Source texts of formatted documents:
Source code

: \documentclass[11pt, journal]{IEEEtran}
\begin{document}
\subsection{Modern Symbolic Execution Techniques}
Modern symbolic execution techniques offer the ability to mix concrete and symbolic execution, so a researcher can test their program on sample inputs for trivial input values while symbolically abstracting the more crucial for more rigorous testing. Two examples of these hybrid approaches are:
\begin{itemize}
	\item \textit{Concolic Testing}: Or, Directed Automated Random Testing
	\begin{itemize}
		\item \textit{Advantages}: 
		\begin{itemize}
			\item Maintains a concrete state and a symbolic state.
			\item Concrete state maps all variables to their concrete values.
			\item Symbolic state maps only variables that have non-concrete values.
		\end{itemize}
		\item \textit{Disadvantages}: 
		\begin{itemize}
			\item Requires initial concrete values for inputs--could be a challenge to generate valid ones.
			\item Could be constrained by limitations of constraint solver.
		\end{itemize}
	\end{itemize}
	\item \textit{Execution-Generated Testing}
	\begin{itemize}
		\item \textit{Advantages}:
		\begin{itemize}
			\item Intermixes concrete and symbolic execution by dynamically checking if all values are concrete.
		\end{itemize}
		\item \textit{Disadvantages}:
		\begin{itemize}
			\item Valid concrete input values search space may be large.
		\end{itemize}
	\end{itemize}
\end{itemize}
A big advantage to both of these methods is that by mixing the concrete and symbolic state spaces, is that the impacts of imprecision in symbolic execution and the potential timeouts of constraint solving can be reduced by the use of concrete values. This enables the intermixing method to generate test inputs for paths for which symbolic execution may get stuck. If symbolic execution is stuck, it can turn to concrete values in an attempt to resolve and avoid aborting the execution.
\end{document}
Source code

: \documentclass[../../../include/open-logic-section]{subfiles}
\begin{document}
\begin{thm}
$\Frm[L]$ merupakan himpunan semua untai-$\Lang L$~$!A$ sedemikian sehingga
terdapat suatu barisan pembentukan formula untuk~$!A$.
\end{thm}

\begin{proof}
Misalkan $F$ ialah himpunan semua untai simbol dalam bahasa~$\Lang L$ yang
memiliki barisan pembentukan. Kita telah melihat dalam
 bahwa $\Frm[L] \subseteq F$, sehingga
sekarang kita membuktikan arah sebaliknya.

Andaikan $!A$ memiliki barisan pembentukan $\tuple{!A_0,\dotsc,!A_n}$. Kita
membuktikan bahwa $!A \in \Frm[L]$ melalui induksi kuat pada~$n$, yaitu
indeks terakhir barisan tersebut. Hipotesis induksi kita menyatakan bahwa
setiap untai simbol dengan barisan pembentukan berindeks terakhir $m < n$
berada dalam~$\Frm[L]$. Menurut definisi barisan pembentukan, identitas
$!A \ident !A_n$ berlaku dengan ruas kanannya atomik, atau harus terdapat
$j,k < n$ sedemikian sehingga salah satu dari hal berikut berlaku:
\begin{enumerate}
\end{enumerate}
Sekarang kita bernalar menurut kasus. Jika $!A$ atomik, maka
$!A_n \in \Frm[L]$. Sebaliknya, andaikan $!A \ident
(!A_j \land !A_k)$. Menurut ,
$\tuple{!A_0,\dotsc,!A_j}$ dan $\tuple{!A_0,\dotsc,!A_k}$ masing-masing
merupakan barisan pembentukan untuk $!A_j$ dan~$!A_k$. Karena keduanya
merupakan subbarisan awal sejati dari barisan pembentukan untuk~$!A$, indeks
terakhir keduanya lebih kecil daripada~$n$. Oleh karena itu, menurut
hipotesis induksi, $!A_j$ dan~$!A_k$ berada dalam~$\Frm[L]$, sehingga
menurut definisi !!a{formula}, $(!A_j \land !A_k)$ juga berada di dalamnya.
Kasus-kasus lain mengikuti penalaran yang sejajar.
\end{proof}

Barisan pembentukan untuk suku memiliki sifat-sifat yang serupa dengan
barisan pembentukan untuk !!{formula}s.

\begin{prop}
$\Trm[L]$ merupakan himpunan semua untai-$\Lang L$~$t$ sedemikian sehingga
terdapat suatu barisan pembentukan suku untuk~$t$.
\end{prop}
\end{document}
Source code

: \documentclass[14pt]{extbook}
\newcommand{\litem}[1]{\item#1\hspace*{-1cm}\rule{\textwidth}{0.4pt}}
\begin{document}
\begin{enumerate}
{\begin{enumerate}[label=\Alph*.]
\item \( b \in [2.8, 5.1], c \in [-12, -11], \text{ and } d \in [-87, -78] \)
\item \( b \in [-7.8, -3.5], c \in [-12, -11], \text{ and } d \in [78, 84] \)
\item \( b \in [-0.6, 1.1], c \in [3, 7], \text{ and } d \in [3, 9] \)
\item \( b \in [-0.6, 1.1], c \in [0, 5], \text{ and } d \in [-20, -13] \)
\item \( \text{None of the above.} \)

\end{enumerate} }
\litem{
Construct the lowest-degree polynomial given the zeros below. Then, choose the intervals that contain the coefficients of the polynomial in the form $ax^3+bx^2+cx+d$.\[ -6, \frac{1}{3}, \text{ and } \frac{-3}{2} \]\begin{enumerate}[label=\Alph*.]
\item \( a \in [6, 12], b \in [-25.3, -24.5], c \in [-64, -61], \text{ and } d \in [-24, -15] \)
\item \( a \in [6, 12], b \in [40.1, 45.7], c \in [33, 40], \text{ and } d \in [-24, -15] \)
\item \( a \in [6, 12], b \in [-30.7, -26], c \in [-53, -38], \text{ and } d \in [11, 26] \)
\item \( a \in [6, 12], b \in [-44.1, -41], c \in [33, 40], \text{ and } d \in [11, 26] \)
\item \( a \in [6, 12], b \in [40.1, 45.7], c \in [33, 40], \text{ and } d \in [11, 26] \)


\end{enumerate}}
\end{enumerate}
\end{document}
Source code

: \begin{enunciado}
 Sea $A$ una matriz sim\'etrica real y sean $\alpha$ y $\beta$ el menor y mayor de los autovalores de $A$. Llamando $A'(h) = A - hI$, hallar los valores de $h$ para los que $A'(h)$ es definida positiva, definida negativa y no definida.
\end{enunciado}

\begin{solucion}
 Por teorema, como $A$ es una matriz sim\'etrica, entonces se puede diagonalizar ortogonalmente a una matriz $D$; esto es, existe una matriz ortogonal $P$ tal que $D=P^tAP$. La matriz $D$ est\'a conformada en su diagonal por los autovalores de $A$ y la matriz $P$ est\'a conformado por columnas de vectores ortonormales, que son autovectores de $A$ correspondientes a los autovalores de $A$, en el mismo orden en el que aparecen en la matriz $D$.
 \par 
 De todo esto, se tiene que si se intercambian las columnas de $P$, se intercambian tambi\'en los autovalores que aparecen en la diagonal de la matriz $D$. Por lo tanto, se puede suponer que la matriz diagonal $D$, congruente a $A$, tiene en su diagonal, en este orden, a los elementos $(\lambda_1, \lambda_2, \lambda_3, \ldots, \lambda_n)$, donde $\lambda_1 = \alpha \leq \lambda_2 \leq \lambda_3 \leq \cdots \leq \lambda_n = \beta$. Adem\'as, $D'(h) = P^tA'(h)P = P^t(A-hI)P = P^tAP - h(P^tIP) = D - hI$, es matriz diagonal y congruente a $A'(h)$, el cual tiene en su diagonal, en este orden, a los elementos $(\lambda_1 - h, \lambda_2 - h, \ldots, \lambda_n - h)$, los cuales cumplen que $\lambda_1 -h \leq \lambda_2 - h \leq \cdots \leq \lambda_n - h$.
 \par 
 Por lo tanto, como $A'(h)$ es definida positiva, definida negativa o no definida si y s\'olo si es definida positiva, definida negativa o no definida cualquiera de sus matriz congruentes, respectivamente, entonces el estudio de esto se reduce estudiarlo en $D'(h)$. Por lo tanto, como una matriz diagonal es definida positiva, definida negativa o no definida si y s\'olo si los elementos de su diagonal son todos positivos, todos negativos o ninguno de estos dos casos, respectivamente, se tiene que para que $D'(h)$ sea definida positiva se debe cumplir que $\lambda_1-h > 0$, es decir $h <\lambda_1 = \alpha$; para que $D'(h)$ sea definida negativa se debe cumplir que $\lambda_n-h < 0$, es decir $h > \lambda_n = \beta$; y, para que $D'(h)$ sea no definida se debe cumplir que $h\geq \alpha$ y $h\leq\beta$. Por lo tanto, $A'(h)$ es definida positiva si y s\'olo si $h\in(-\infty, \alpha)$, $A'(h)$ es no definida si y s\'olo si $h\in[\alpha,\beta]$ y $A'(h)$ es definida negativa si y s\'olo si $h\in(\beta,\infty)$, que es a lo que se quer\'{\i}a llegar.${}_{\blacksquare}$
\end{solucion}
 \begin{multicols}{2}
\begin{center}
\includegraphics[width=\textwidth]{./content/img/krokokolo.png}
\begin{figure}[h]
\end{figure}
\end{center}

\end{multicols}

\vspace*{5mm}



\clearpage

==

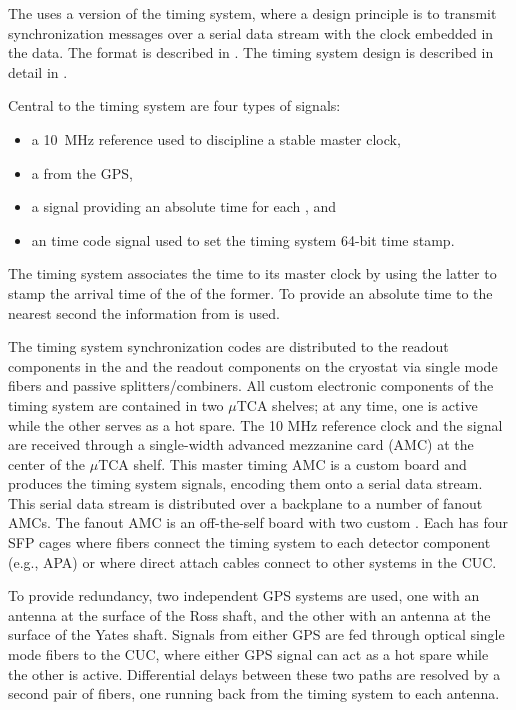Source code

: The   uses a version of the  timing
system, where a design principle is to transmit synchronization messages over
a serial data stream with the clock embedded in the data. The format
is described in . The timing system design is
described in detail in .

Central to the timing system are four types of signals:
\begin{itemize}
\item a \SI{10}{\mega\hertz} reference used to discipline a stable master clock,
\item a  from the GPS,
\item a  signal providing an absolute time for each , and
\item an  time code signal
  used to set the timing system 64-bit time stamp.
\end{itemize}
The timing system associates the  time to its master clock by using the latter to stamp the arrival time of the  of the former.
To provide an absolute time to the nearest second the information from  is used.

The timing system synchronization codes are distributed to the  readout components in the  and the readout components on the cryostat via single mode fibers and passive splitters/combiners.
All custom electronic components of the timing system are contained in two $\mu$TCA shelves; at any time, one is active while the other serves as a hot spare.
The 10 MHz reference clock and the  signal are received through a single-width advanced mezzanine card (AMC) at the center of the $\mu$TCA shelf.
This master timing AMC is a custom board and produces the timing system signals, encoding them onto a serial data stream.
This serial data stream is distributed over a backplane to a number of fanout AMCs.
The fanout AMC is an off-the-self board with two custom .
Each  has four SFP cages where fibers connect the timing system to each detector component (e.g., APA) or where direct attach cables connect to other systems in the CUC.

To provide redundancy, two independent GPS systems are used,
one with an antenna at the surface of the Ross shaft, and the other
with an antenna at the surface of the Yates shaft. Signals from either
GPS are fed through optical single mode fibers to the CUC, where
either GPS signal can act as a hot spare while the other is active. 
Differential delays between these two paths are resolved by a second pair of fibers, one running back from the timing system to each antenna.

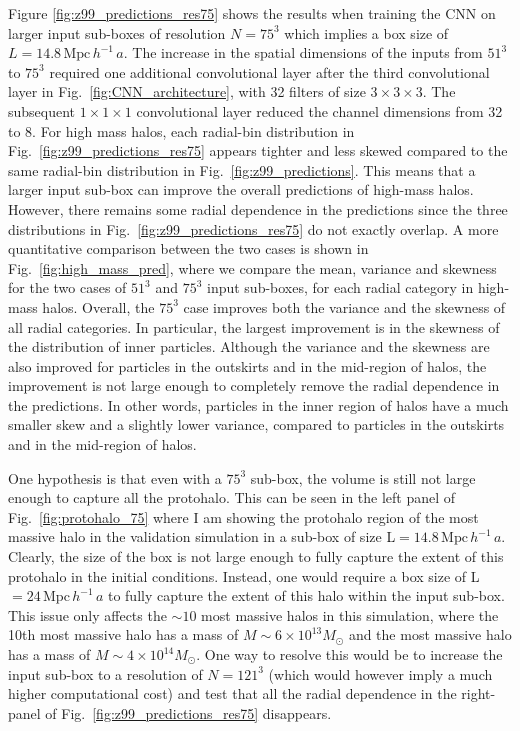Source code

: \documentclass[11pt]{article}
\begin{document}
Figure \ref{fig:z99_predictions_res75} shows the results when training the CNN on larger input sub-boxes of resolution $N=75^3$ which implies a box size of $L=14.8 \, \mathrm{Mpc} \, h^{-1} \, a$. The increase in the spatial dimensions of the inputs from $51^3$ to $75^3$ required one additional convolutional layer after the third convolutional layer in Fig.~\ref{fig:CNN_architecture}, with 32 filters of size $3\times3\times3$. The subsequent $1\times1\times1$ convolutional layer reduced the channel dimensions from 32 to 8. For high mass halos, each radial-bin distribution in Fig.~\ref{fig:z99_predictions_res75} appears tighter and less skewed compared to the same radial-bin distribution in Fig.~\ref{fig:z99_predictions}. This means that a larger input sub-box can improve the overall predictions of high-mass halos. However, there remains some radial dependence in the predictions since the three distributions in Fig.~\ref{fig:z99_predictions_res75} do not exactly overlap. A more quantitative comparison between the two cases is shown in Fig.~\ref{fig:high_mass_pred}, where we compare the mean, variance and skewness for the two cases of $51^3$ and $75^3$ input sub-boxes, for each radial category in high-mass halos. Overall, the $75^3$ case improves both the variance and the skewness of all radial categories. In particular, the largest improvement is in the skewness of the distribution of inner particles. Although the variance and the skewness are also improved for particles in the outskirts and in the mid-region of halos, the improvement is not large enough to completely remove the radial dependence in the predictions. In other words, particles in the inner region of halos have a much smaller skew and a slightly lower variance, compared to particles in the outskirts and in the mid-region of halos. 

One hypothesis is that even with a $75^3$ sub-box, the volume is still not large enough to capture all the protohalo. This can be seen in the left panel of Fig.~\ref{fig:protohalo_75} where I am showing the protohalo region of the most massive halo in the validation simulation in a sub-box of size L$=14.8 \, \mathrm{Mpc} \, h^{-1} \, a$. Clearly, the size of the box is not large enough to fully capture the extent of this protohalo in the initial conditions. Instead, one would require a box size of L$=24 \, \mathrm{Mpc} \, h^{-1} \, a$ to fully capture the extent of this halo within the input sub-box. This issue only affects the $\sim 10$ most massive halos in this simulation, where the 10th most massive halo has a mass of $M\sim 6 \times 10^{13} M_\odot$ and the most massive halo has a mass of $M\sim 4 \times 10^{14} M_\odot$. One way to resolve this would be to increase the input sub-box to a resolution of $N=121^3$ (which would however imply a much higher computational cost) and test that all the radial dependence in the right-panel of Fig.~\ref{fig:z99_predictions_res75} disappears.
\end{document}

- **Task to carry out**
Show all of the lines above in which "berlaku" is present.

- **Your response**
$!A \ident !A_n$ berlaku dengan ruas kanannya atomik, atau harus terdapat
$j,k < n$ sedemikian sehingga salah satu dari hal berikut berlaku:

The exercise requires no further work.